Whether Greece will make it through the Bermuda Triangle (evaluation, debt restructuring and bank recapitalization) will depend not only on what happens in Parliament and the fulfillment of Greece’s commitments. There is, as there always has been, the elephant in the room, which is the International Monetary Fund. Much depends on what it decides to do. The IMF has, in effect, frozen the Greek program. Senior Fund officials make clear that “the current program was agreed between Athens and the Europeans, not by us.” Practically, this means that the IMF can ask for further cuts to pensions or even more fundamental reforms.

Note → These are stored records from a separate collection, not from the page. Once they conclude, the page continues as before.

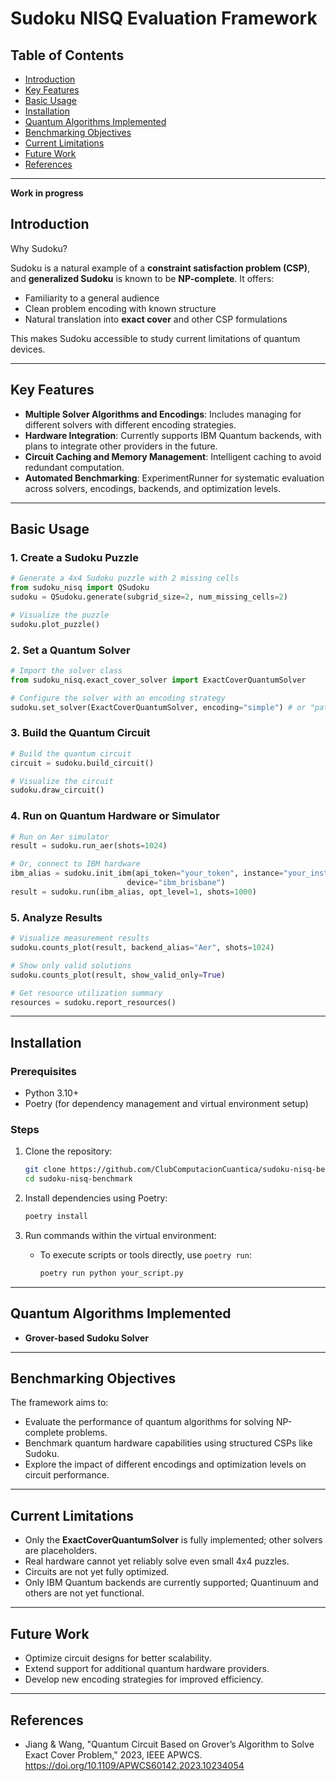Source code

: # Sudoku NISQ Evaluation Framework

## Table of Contents
- [Introduction](#introduction)
- [Key Features](#key-features)
- [Basic Usage](#basic-usage)
- [Installation](#installation)
- [Quantum Algorithms Implemented](#quantum-algorithms-implemented)
- [Benchmarking Objectives](#benchmarking-objectives)
- [Current Limitations](#current-limitations)
- [Future Work](#future-work)
- [References](#references)

---
**Work in progress**


## Introduction

Why Sudoku?

Sudoku is a natural example of a **constraint satisfaction problem (CSP)**, and **generalized Sudoku** is known to be **NP-complete**. It offers:

- Familiarity to a general audience
- Clean problem encoding with known structure
- Natural translation into **exact cover** and other CSP formulations

This makes Sudoku accessible to study current limitations of quantum devices.

---

## Key Features

- **Multiple Solver Algorithms and Encodings**: Includes managing for different solvers with different encoding strategies.
- **Hardware Integration**: Currently supports IBM Quantum backends, with plans to integrate other providers in the future.
- **Circuit Caching and Memory Management**: Intelligent caching to avoid redundant computation.
- **Automated Benchmarking**: ExperimentRunner for systematic evaluation across solvers, encodings, backends, and optimization levels.

---

## Basic Usage

### 1. Create a Sudoku Puzzle

```python
# Generate a 4x4 Sudoku puzzle with 2 missing cells
from sudoku_nisq import QSudoku
sudoku = QSudoku.generate(subgrid_size=2, num_missing_cells=2)

# Visualize the puzzle
sudoku.plot_puzzle()
```

### 2. Set a Quantum Solver

```python
# Import the solver class
from sudoku_nisq.exact_cover_solver import ExactCoverQuantumSolver

# Configure the solver with an encoding strategy
sudoku.set_solver(ExactCoverQuantumSolver, encoding="simple") # or "pattern"
```

### 3. Build the Quantum Circuit

```python
# Build the quantum circuit
circuit = sudoku.build_circuit()

# Visualize the circuit
sudoku.draw_circuit()
```

### 4. Run on Quantum Hardware or Simulator

```python
# Run on Aer simulator
result = sudoku.run_aer(shots=1024)

# Or, connect to IBM hardware
ibm_alias = sudoku.init_ibm(api_token="your_token", instance="your_instance", 
                          device="ibm_brisbane")
result = sudoku.run(ibm_alias, opt_level=1, shots=1000)
```

### 5. Analyze Results

```python
# Visualize measurement results
sudoku.counts_plot(result, backend_alias="Aer", shots=1024)

# Show only valid solutions
sudoku.counts_plot(result, show_valid_only=True)

# Get resource utilization summary
resources = sudoku.report_resources()
```

---

## Installation

### Prerequisites
- Python 3.10+
- Poetry (for dependency management and virtual environment setup)

### Steps

1. Clone the repository:
   ```bash
   git clone https://github.com/ClubComputacionCuantica/sudoku-nisq-benchmark.git
   cd sudoku-nisq-benchmark
   ```

2. Install dependencies using Poetry:
   ```bash
   poetry install
   ```

3. Run commands within the virtual environment:
   - To execute scripts or tools directly, use `poetry run`:
     ```bash
     poetry run python your_script.py
     ```

---

## Quantum Algorithms Implemented

- **Grover-based Sudoku Solver**

---

## Benchmarking Objectives

The framework aims to:

- Evaluate the performance of quantum algorithms for solving NP-complete problems.
- Benchmark quantum hardware capabilities using structured CSPs like Sudoku.
- Explore the impact of different encodings and optimization levels on circuit performance.

---

## Current Limitations

- Only the **ExactCoverQuantumSolver** is fully implemented; other solvers are placeholders.
- Real hardware cannot yet reliably solve even small 4x4 puzzles.
- Circuits are not yet fully optimized.
- Only IBM Quantum backends are currently supported; Quantinuum and others are not yet functional.

---

## Future Work

- Optimize circuit designs for better scalability.
- Extend support for additional quantum hardware providers.
- Develop new encoding strategies for improved efficiency.

---

## References

- Jiang & Wang, "Quantum Circuit Based on Grover’s Algorithm to Solve Exact Cover Problem," 2023, IEEE APWCS. https://doi.org/10.1109/APWCS60142.2023.10234054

Some – with their heads in the clouds, in my opinion – believe that the Europeans will buy Greece’s debt to the IMF and so get it out of the way. In Berlin, however, IMF participation in the Greek program is seen as an inviolable condition for German funding to continue. Chancellor Angel Merkel has been hurt politically by the refugee crisis. Opponents of the Greek program are the same ones who criticize her for her handling of the refugee issue. There is a clear danger that she may try to satisfy them on one front. Without the IMF’s participation it is difficult to see German funding continuing and any restructuring of Greece’s debt.

This brings us to the next major issue. What the IMF is asking with respect to Greece’s debt is difficult for the Northern Europeans to swallow. The Fund’s proposals on debt relief are considered excessive and it is certain they will be rejected. But the same applies to its demands for the Greek program, which would not pass through any parliament.

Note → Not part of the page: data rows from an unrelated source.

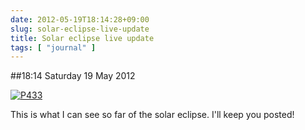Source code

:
 ```yaml
---
date: 2012-05-19T18:14:28+09:00
slug: solar-eclipse-live-update
title: Solar eclipse live update
tags: [ "journal" ]
---
```


##18:14 Saturday 19 May 2012

[![P433](https://getfile9.posterous.com/getfile/files.posterous.com/thunderrabbit/JngpjIAvzGpBsjjdcArJsFEAnJDytqlxFHBIHuquHiEptsovloxxpsHwnGtk/p433.jpg.scaled500.jpg)](https://getfile2.posterous.com/getfile/files.posterous.com/thunderrabbit/JngpjIAvzGpBsjjdcArJsFEAnJDytqlxFHBIHuquHiEptsovloxxpsHwnGtk/p433.jpg.scaled1000.jpg)

This is what I can see so far of the solar eclipse.  I'll keep you posted!
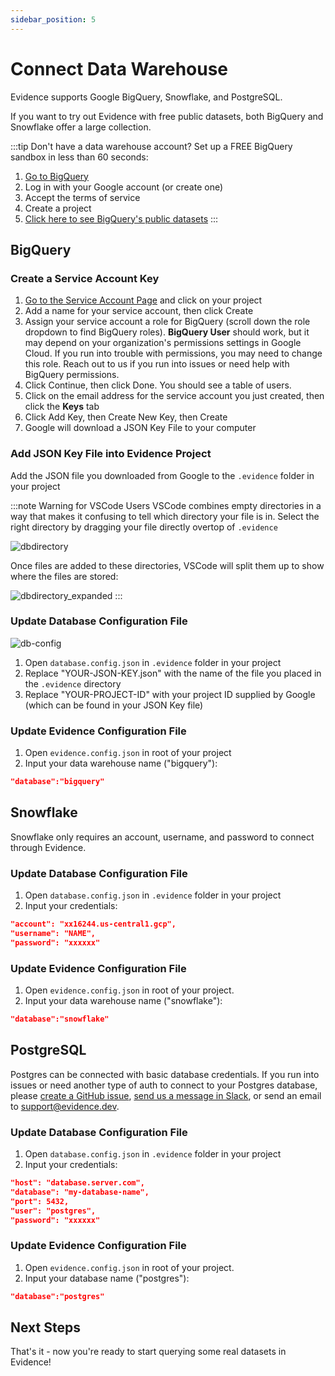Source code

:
 ```yaml
---
sidebar_position: 5
---
```


# Connect Data Warehouse

Evidence supports Google BigQuery, Snowflake, and PostgreSQL. 

If you want to try out Evidence with free public datasets, both BigQuery and Snowflake offer a large collection.

:::tip Don't have a data warehouse account?
Set up a FREE BigQuery sandbox in less than 60 seconds:<br/> 

1. [Go to BigQuery](https://console.cloud.google.com/bigquery?_ga=2.235574280.867747861.1622513856-469265758.1621868166&_gac=1.226175592.1622124503.CjwKCAjw47eFBhA9EiwAy8kzNKaExCvM0G229wH0PGh4USFcdB7wudKCKWt4MSEPM6wbQKCwOot1NxoCtxIQAvD_BwE)
2. Log in with your Google account (or create one)
3. Accept the terms of service
4. Create a project
5. [Click here to see BigQuery's public datasets](https://console.cloud.google.com/bigquery?project=bigquery-public-data&page=project)
:::

## BigQuery

### Create a Service Account Key
1. [Go to the Service Account Page](https://console.cloud.google.com/projectselector/iam-admin/serviceaccounts/create?supportedpurview=project&_ga=2.202527640.867747861.1622513856-469265758.1621868166&_gac=1.81391205.1622124503.CjwKCAjw47eFBhA9EiwAy8kzNKaExCvM0G229wH0PGh4USFcdB7wudKCKWt4MSEPM6wbQKCwOot1NxoCtxIQAvD_BwE) and click on your project
2. Add a name for your service account, then click Create
3. Assign your service account a role for BigQuery (scroll down the role dropdown to find BigQuery roles). **BigQuery User** should work, but it may depend on your organization's permissions settings in Google Cloud. If you run into trouble with permissions, you may need to change this role. Reach out to us if you run into issues or need help with BigQuery permissions.
4. Click Continue, then click Done. You should see a table of users.
5. Click on the email address for the service account you just created, then click the **Keys** tab
6. Click Add Key, then Create New Key, then Create
7. Google will download a JSON Key File to your computer

### Add JSON Key File into Evidence Project
Add the JSON file you downloaded from Google to the `.evidence` folder in your project

:::note Warning for VSCode Users
VSCode combines empty directories in a way that makes it confusing to tell which directory your file is in. Select the right directory by dragging your file directly overtop of `.evidence`

![dbdirectory](/img/dbdirectory.png)

Once files are added to these directories, VSCode will split them up to show where the files are stored:

![dbdirectory_expanded](/img/dbdirectory_expanded.png)
:::

### Update Database Configuration File
![db-config](/img/dbconfig.png)
1. Open `database.config.json` in `.evidence` folder in your project
2. Replace "YOUR-JSON-KEY.json" with the name of the file you placed in the `.evidence` directory
3. Replace "YOUR-PROJECT-ID" with your project ID supplied by Google (which can be found in your JSON Key file)

### Update Evidence Configuration File
1. Open `evidence.config.json` in root of your project
2. Input your data warehouse name ("bigquery"):
```json
"database":"bigquery"
```

## Snowflake
Snowflake only requires an account, username, and password to connect through Evidence.

### Update Database Configuration File
1. Open `database.config.json` in `.evidence` folder in your project
2. Input your credentials:
```json
"account": "xx16244.us-central1.gcp",
"username": "NAME",
"password": "xxxxxx"
```


### Update Evidence Configuration File
1. Open `evidence.config.json` in root of your project.
2. Input your data warehouse name ("snowflake"):
```json
"database":"snowflake"
```

## PostgreSQL
Postgres can be connected with basic database credentials. If you run into issues or need another type of auth to connect to your Postgres database, please [create a GitHub issue](https://github.com/evidence-dev/evidence/issues), [send us a message in Slack](https://join.slack.com/t/evidencedev/shared_invite/zt-uda6wp6a-hP6Qyz0LUOddwpXW5qG03Q), or send an email to <support@evidence.dev>.

### Update Database Configuration File
1. Open `database.config.json` in `.evidence` folder in your project
2. Input your credentials:
```json
"host": "database.server.com",
"database": "my-database-name",
"port": 5432,
"user": "postgres",
"password": "xxxxxx"
```


### Update Evidence Configuration File
1. Open `evidence.config.json` in root of your project.
2. Input your database name ("postgres"):
```json
"database":"postgres"
```



## Next Steps
That's it - now you're ready to start querying some real datasets in Evidence!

The government – and the country with it – is in danger of being crushed between the Europeans and the IMF, which is exactly what happened to Antonis Samaras’s administration. People in the know do not rule out the possibility that the Fund’s leadership wants to disengage from the Greek program because it does not believe things will work out and wants to prevent further damage to the IMF’s standing.

If this is the case, it is possible that the Americans could push for the Fund to remain on board. But events so far have indicated that Washington has never been prepared to put its foot down within the IMF to support any Greek government.

A European official who has good knowledge of the Greek issue suggested the other day that he is hopeful everything will go well between Greece and the Europeans but that he could only be certain once the IMF’s position becomes clear.